Apple CEO Tim Cook issued an internal email to employees on Thursday saying that while a personal appeal to President Donald Trump to keep the United States in the Paris climate agreement failed, corporate environmental efforts will continue.




According to the letter to employees, a copy of which was obtained by Axios, Cook discussed the matter with Trump on Tuesday, two days prior to the White House decision. The email confirms reports that Cook personally reached out to Trump in an attempt to sell him on the deal's benefits, not only for the U.S., but for the world.

Trump opted to ignore Cook's advice, and that of other technology industry leaders, and on Thursday announced plans to withdraw U.S. participation.

Notably, SpaceX and Tesla founder Elon Musk made good on a promise to abandon his post on two White House advisory councils, a move later followed by an identical resignation by Disney CEO Bob Iger. Intel CEO Brian Krzanich told CNBC that he will continue to advise the president, as will IBM CEO Virginia Rometty, though the latter has come out in support of U.S. involvement in the accord.

Other tech leaders, including Facebook CEO Mark Zuckerberg, Microsoft president Brad Smith, Salesforce CEO Marc Benioff and Google CEO Sundar Pichai slammed Trump's decision on various platforms, mostly through social media posts.

While the federal government moves further away from aiding in the fight against climate change, Apple is forging ahead with its own green efforts, Cook said.

"Climate change is real and we all share a responsibility to fight it," he said. "I want to reassure you that today's developments will have no impact on Apple's efforts to protect the environment. We power nearly all of our operations with renewable energy, which we believe is an example of something that's good for our planet and makes good business sense as well."

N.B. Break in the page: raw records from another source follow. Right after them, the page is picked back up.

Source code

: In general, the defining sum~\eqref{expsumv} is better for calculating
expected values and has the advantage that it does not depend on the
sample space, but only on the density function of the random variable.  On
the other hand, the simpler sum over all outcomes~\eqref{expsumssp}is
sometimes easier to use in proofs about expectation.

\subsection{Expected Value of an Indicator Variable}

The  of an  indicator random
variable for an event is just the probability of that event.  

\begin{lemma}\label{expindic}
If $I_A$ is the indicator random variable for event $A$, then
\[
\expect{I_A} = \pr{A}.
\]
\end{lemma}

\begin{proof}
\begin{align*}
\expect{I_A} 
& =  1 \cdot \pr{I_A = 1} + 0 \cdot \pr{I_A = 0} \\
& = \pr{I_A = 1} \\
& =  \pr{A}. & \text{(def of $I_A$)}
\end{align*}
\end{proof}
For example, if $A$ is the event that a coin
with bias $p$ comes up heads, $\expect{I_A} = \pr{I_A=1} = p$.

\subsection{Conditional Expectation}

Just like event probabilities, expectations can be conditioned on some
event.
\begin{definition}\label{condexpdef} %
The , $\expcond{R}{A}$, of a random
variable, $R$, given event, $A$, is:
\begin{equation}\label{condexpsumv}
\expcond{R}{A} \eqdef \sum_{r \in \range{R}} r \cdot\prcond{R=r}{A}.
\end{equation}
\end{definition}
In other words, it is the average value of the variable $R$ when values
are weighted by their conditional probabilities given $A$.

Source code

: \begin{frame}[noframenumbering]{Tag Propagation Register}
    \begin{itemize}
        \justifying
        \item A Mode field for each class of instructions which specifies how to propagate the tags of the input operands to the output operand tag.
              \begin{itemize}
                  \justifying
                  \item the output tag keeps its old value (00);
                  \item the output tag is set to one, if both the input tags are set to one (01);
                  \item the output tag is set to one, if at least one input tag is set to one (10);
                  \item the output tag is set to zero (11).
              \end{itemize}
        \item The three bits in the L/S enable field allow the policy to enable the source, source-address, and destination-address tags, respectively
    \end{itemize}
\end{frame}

Adopted in 2015 by members of the United Nations Framework Convention on Climate Change, including the U.S., the pact was drafted with the intent of lowering greenhouse gas emissions in a bid to combat climate change. Of the 195 countries that signed on in support of the agreement, 145 have since ratified it.

Without U.S. government backing, the burden of lowering carbon emissions rests on the shoulders of the private sector. As such, CEOs Smith, Benioff and Pichai also promised to work on green initiatives similar to those adopted by Apple.

Apple has long championed its environmental efforts, or as Cook puts it, "To leave the world better than we found it." Working toward that goal, the company seeks to power its entire business, from corporate facilities to server farms to retail stores, with renewable energy. For example, the forthcoming Apple Park campus will draw its energy entirely from green resources. So far, Apple has managed to hit the 96 percent mark and is urging suppliers to follow suit.

In addition to green energy, Apple is investing in forestry programs both in the U.S. and abroad.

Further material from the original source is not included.